We are always looking for qualified foster parents to help take care of some of Westchester’s most vulnerable children. Currently, there are approximately 200 foster families who are part of Westchester’s foster parent network. However, more foster parents are needed to provide temporary homes for brothers and sisters being placed together, for medically fragile children, for babies and for children 10 years and older.
To begin the foster care process or to receive more information, call the United Way at 211 or (800) 899-1479 or answer the following questions and a United Way's 2-1-1 Representative will contact you.
If you are interested, here is some important information you should know.
What is foster care?
Foster care is temporary care for children who are unable to live with their birth families.
Who are the children in care?
- Foster children represent all ethnic groups and may be infants through teenagers.
- When brothers and sisters come into care, we try to place them together.
- Some children may have handicapping conditions and need special care.
- Teenage mothers also need homes for themselves and their children.

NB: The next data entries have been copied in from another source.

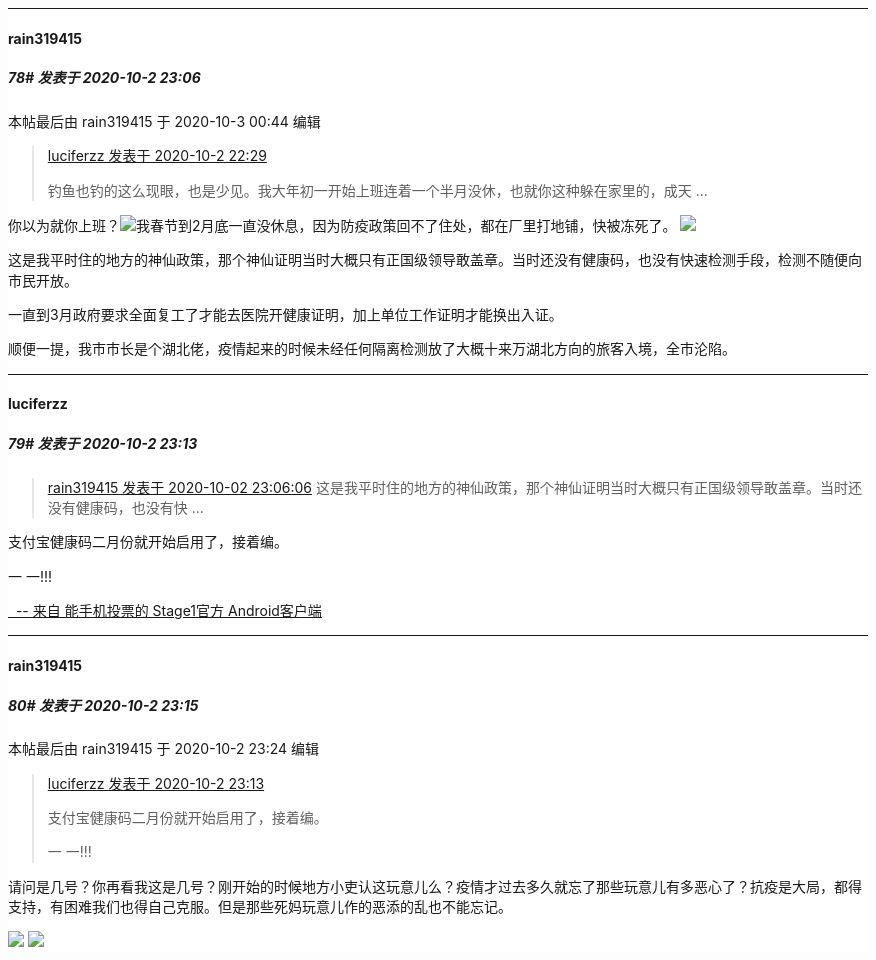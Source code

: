 
-----

####  rain319415  
##### 78#       发表于 2020-10-2 23:06


 本帖最后由 rain319415 于 2020-10-3 00:44 编辑 
<blockquote><a href="httphttps://bbs.saraba1st.com/2b/forum.php?mod=redirect&amp;goto=findpost&amp;pid=48933995&amp;ptid=1963025" target="_blank">luciferzz 发表于 2020-10-2 22:29</a>

钓鱼也钓的这么现眼，也是少见。我大年初一开始上班连着一个半月没休，也就你这种躲在家里的，成天 ...</blockquote>
你以为就你上班？<img src="https://static.saraba1st.com/image/smiley/face2017/001.png" referrerpolicy="no-referrer">我春节到2月底一直没休息，因为防疫政策回不了住处，都在厂里打地铺，快被冻死了。
<img src="https://s1.ax1x.com/2020/10/03/01KC4J.jpg" referrerpolicy="no-referrer">

这是我平时住的地方的神仙政策，那个神仙证明当时大概只有正国级领导敢盖章。当时还没有健康码，也没有快速检测手段，检测不随便向市民开放。

一直到3月政府要求全面复工了才能去医院开健康证明，加上单位工作证明才能换出入证。


顺便一提，我市市长是个湖北佬，疫情起来的时候未经任何隔离检测放了大概十来万湖北方向的旅客入境，全市沦陷。


-----

####  luciferzz  
##### 79#       发表于 2020-10-2 23:13


<blockquote><a href="httphttps://bbs.saraba1st.com/2b/forum.php?mod=redirect&amp;goto=findpost&amp;pid=48934426&amp;ptid=1963025" target="_blank">rain319415 发表于 2020-10-02 23:06:06</a>
这是我平时住的地方的神仙政策，那个神仙证明当时大概只有正国级领导敢盖章。当时还没有健康码，也没有快 ...</blockquote>支付宝健康码二月份就开始启用了，接着编。

一 一!!!

[  -- 来自 能手机投票的 Stage1官方 Android客户端](https://www.coolapk.com/apk/140634)


-----

####  rain319415  
##### 80#       发表于 2020-10-2 23:15


 本帖最后由 rain319415 于 2020-10-2 23:24 编辑 
<blockquote><a href="httphttps://bbs.saraba1st.com/2b/forum.php?mod=redirect&amp;goto=findpost&amp;pid=48934516&amp;ptid=1963025" target="_blank">luciferzz 发表于 2020-10-2 23:13</a>

支付宝健康码二月份就开始启用了，接着编。


一 一!!!</blockquote>
请问是几号？你再看我这是几号？刚开始的时候地方小吏认这玩意儿么？疫情才过去多久就忘了那些玩意儿有多恶心了？抗疫是大局，都得支持，有困难我们也得自己克服。但是那些死妈玩意儿作的恶添的乱也不能忘记。

<img src="https://s1.ax1x.com/2020/10/02/01Fcff.png" referrerpolicy="no-referrer">


<img src="https://s1.ax1x.com/2020/10/02/01F6tP.png" referrerpolicy="no-referrer">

- Foster children, like all children, need love, affection and guidance.
What foster parents do
A foster parent is someone who can provide temporary care and love for children who are unable to live with their birth families. A foster parent should be someone who:
- wants to make a difference in the life of a child
- can make room in their home and heart for children who need temporary care
- is flexible and capable of handling stressful situations
- can work as a member of a team with social workers and other professionals
- can help prepare a child for return to their birth family or to be adopted
Who can become a foster parent
You can apply to become a foster parent if you:
- are at least 21 years old. There is no upper age limit
- are married, single, or living with a partner
- have sufficient income to meet your own family’s needs
- are able to provide each child with his/her own bed although children can share a bedroom
Foster parent obligations and training
To become a foster parent with the Westchester County Department of Social Services, you will need to:
- attend an orientation session
- attend our training classes
- participate in a home study
- complete an application, a child abuse clearance form, and some other paper work
- provide personal references and current medical reports
What is a home study?
A home study usually consists of a series of interviews between a family and a social worker to help applicants think through their ability to foster parent a child with "special needs." It is important that people considering foster care be stable, sensitive, patient and capable of giving a child love and understanding. Social workers want to be sure that a person or couple have a realistic understanding of the commitment they take on when they become foster parents and that they can provide a safe and nurturing environment for a child in their home. Interviews with husband and wife or a single foster parent are conducted by social workers. Applicants are asked to provide written information about themselves and their life experiences.
Do I have to own my own home to be a foster parent?
No, however, each child in foster care must have his or her own bed.
Can I afford to do this?
Foster parents receive a monthly care allowance to feed, clothe and meet the material needs of the children placed in their care. Extra compensation is available for special needs children.
Can I work and still be a foster parent?
Yes, as long as you provide adequate child care arrangements while you are at work. The Office of Children's' Services will consider reimbursing your day care expenses on an individual basis in specially approved situations.
Does my husband have to participate in the group process and the home study?
Yes, because you are both being certified to provide foster care.
Where are the children requiring care?
They may be at home with their families and may be placed emergently. They may be in short-term foster homes, group homes, residential treatment centers or hospitals.
Can I choose the age, sex, race, and the number of children I want?
Yes. You and your Foster Home Resource worker will work together to determine what types of children will best fit into your home.
What if my foster child gets sick?
Medical and dental coverage is provided through the New York State Medicaid program.
How many foster children can I parent?
You can care for up to six children, which include your own children under the age of 13, and no more than two children under the age of two. You and your home finder together will determine how many children you will be certified to foster parent.